Published: Sun, July 10, 2005 @ 12:00 a.m.



Christopher Dresser was a pioneer modern designer working in England in the late 19th century. He created unusual forms and decorations that were "cutting edge" for the day.

From 1879 to 1882, he originated 37 radical designs for silver and silver plate made by James Dixon and Sons. Dresser had been in Japan, and his designs reflecting Asian ideas included a geometric teapot shaped like a cube, another like a disk and another like a box with a square hole in the center.

All of the pots had ebony or ebonized wood and silver handles made of straight pieces -- no curves. Dresser also designed for more than 50 manufacturers, making ceramics, textiles, furniture, wallpaper, glass and metalwork. Today his designs are collected by museums as well as those who appreciate originality.

Q. I bought a small corner table at a garage sale about 25 years ago. If you pull on the curved apron, you actually pull out a small chair that's attached to one corner of the table. The label on the bottom reads "Superior Table, 9100C, 1951." What can you tell me about it?
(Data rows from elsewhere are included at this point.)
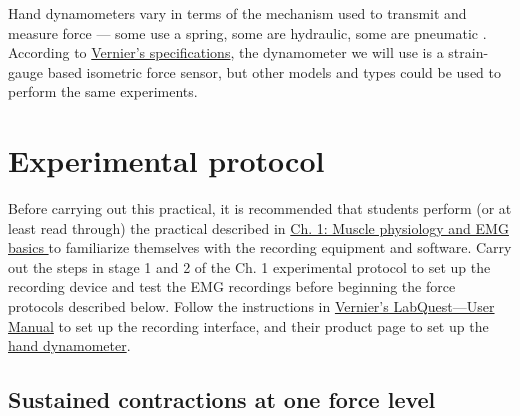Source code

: \documentclass{article}
\begin{document}
Hand dynamometers vary in terms of the mechanism used to transmit and measure force --- some use a spring, some are hydraulic, some are pneumatic \citep{bergeron2024pressure}. According to \href{https://www.vernier.com/manuals/hd-bta/}{Vernier's specifications}, the dynamometer we will use is a strain-gauge based isometric force sensor, but other models and types could be used to perform the same experiments.

\section{Experimental protocol}

Before carrying out this practical, it is recommended that students perform (or at least read through) the practical described in \href{https://curvenote.com/oxa:EPpXta8zJdzN048lz8AR/hZTnTYzQR5EQmCKX51Wj}{Ch. 1: Muscle physiology and EMG basics }to familiarize themselves with the recording equipment and software. Carry out the steps in stage 1 and 2 of the Ch. 1 experimental protocol to set up the recording device and test the EMG recordings before beginning the force protocols described below. Follow the instructions in \href{http://www2.vernier.com/manuals/labquest2\_user\_manual.pdf}{Vernier's LabQuest---User Manual} to set up the recording interface, and their product page to set up the \href{https://www.vernier.com/manuals/hd-bta/}{hand dynamometer}.

\subsection{Sustained contractions at one force level}
\end{document}
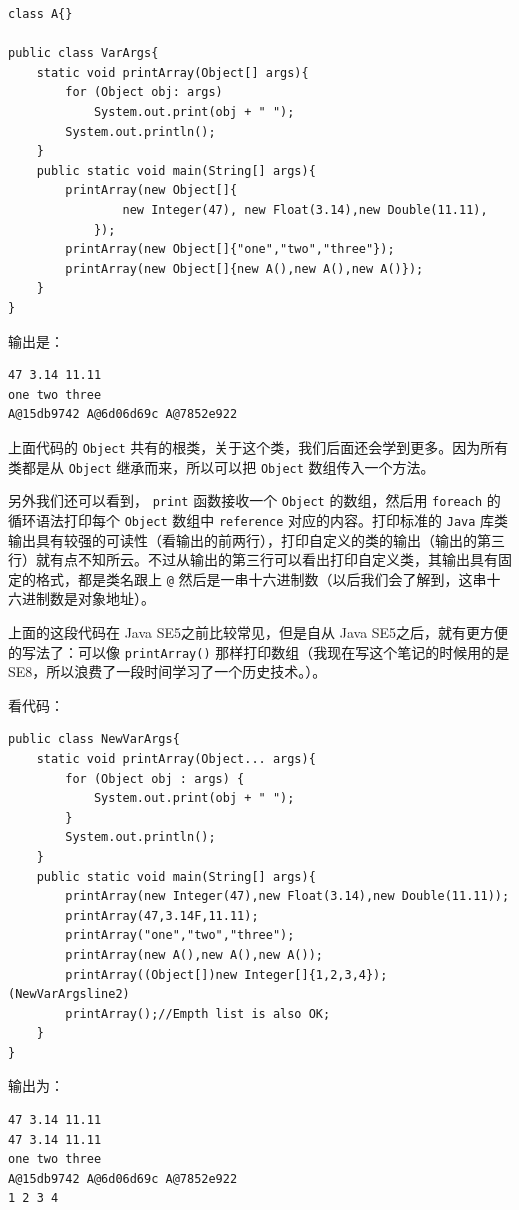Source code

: \documentclass[10pt,a4paper,UTF8]{article}
\begin{document}
\lstset{language=C,label= ,caption= ,captionpos=b,firstnumber=1,numbers=left}
\begin{lstlisting}
class A{}

public class VarArgs{
    static void printArray(Object[] args){
        for (Object obj: args)
            System.out.print(obj + " ");
        System.out.println();
    }
    public static void main(String[] args){
        printArray(new Object[]{
                new Integer(47), new Float(3.14),new Double(11.11),
            });
        printArray(new Object[]{"one","two","three"});
        printArray(new Object[]{new A(),new A(),new A()});
    }
}
\end{lstlisting}
输出是：
\begin{verbatim}
47 3.14 11.11 
one two three 
A@15db9742 A@6d06d69c A@7852e922
\end{verbatim}
上面代码的 \texttt{Object} 共有的根类，关于这个类，我们后面还会学到更多。因为所有类都是从 \texttt{Object} 继承而来，所以可以把 \texttt{Object} 数组传入一个方法。

另外我们还可以看到， \texttt{print} 函数接收一个 \texttt{Object} 的数组，然后用 \texttt{foreach} 的循环语法打印每个 \texttt{Object} 数组中 \texttt{reference} 对应的内容。打印标准的 \texttt{Java} 库类输出具有较强的可读性（看输出的前两行），打印自定义的类的输出（输出的第三行）就有点不知所云。不过从输出的第三行可以看出打印自定义类，其输出具有固定的格式，都是类名跟上 \texttt{@} 然后是一串十六进制数（以后我们会了解到，这串十六进制数是对象地址）。

上面的这段代码在 Java SE5之前比较常见，但是自从 Java SE5之后，就有更方便的写法了：可以像  \texttt{printArray()} 那样打印数组（我现在写这个笔记的时候用的是SE8，所以浪费了一段时间学习了一个历史技术。）。

看代码：
\lstset{language=C,label= ,caption= ,captionpos=b,firstnumber=1,numbers=left}
\begin{lstlisting}
public class NewVarArgs{
    static void printArray(Object... args){
        for (Object obj : args) {
            System.out.print(obj + " ");
        }
        System.out.println();
    }
    public static void main(String[] args){
        printArray(new Integer(47),new Float(3.14),new Double(11.11));
        printArray(47,3.14F,11.11); 
        printArray("one","two","three");
        printArray(new A(),new A(),new A());
        printArray((Object[])new Integer[]{1,2,3,4});                       (NewVarArgsline2)
        printArray();//Empth list is also OK;
    }
}
\end{lstlisting}
输出为：
\begin{verbatim}
47 3.14 11.11 
47 3.14 11.11 
one two three 
A@15db9742 A@6d06d69c A@7852e922 
1 2 3 4
\end{verbatim}
\end{document}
A. Your small convertible table-desk was made in 1951 by the Superior Furniture Co. of Lowell, Mich. The firm was founded in 1936 by William S. Lee. It's still in business and is owned by the same family. During its first decades, Superior manufactured solid cherry tables of all kinds in 18th-century revival styles. Since then, the company has expanded its lines and uses various woods to produce various styles and designs.

Q. My husband has had a round Mickey Mouse belt buckle since he was a child. It's 21/2 inches in diameter, with an embossed Mickey holding a paintbrush. Above him are the embossed words "Mickey Mouse, 1937, Hollywood, Cal., U.S.A." Can you tell me what it's worth?

A. It's worth very little, because it's one of two well-known Mickey Mouse belt-buckle fakes manufactured in large quantities during the 1970s. No buckle like it was ever authorized or licensed by Disney, in 1937 or any other year. The other fake that often turns up is a rectangular buckle showing Mickey peering through a telescope.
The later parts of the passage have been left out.